Eight major aquifers are used for water supply in Queen Anne's and Talbot
- The Columbia aquifer is a surficial aquifer that extends over most of the
study area. The Columbia aquifer supplies some older homes and farms, and
is used for irrigation, but because it is shallow, it is vulnerable to contamination
from surface sources, and to going dry during droughts.

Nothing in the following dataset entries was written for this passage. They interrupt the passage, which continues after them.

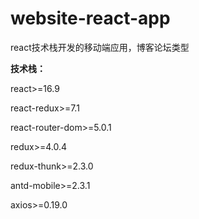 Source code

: # website-react-app
react技术栈开发的移动端应用，博客论坛类型

**技术栈：**

  react>=16.9
  
  react-redux>=7.1
  
  react-router-dom>=5.0.1
  
  redux>=4.0.4
  
  redux-thunk>=2.3.0
  
   antd-mobile>=2.3.1
   
   axios>=0.19.0
  
   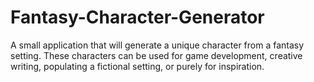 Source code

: # Fantasy-Character-Generator
A small application that will generate a unique character from a fantasy setting. These characters can be used for game development, creative writing, populating a fictional setting, or purely for inspiration.
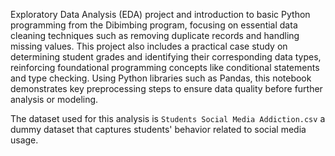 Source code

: Exploratory Data Analysis (EDA) project and introduction to basic Python programming from the Dibimbing program, focusing on essential data cleaning techniques such as removing duplicate records and handling missing values. This project also includes a practical case study on determining student grades and identifying their corresponding data types, reinforcing foundational programming concepts like conditional statements and type checking. Using Python libraries such as Pandas, this notebook demonstrates key preprocessing steps to ensure data quality before further analysis or modeling.

The dataset used for this analysis is `Students Social Media Addiction.csv` a dummy dataset that captures students' behavior related to social media usage.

- The Miocene aquifers underlie the Columbia aquifer in southeastern Queen
Anne's and Talbot Counties, and are used for domestic, commercial, and irrigation
supplies in that area.
- The Piney Point aquifer underlies the Miocene sediments in the southeastern
part of the study area, but is absent in the northwest, and is a poor aquifer
in some parts of the study area. It is used for domestic and commercial supplies
where it is present, and for municipal supplies in neighboring Caroline and
- The Aquia aquifer underlies the Piney Point and Columbia aquifers, and
is used extensively throughout the study area, except for the southeastern
part of Talbot County. Brackish water is present in the Aquia aquifer in a
narrow strip along the Chesapeake Bay shore of Kent Island. Water levels in
the Aquia aquifer have declined at a rate of about one-half foot per year
since 1980, and may continue to decline as the region's population increases,
and demand for irrigation water increases.
- The Matawan aquifer underlies the Aquia aquifer in western Queen Anne's
County and possibly elsewhere. It is used for small domestic supplies in parts
of Kent Island where it provides an alternative water source to the Aquia
aquifer and deeper Cretaceous aquifers that have severe iron problems.
- The Magothy aquifer underlies the Matawan aquifer and may be hydraulically
connected to it in places. It supplies water for domestic and commercial uses
on Kent Island but water from the Magothy is very high in iron, and must be
treated before use. The Magothy aquifer is also used for much of the municipal
water supply at Easton, where iron concentrations do not pose a problem.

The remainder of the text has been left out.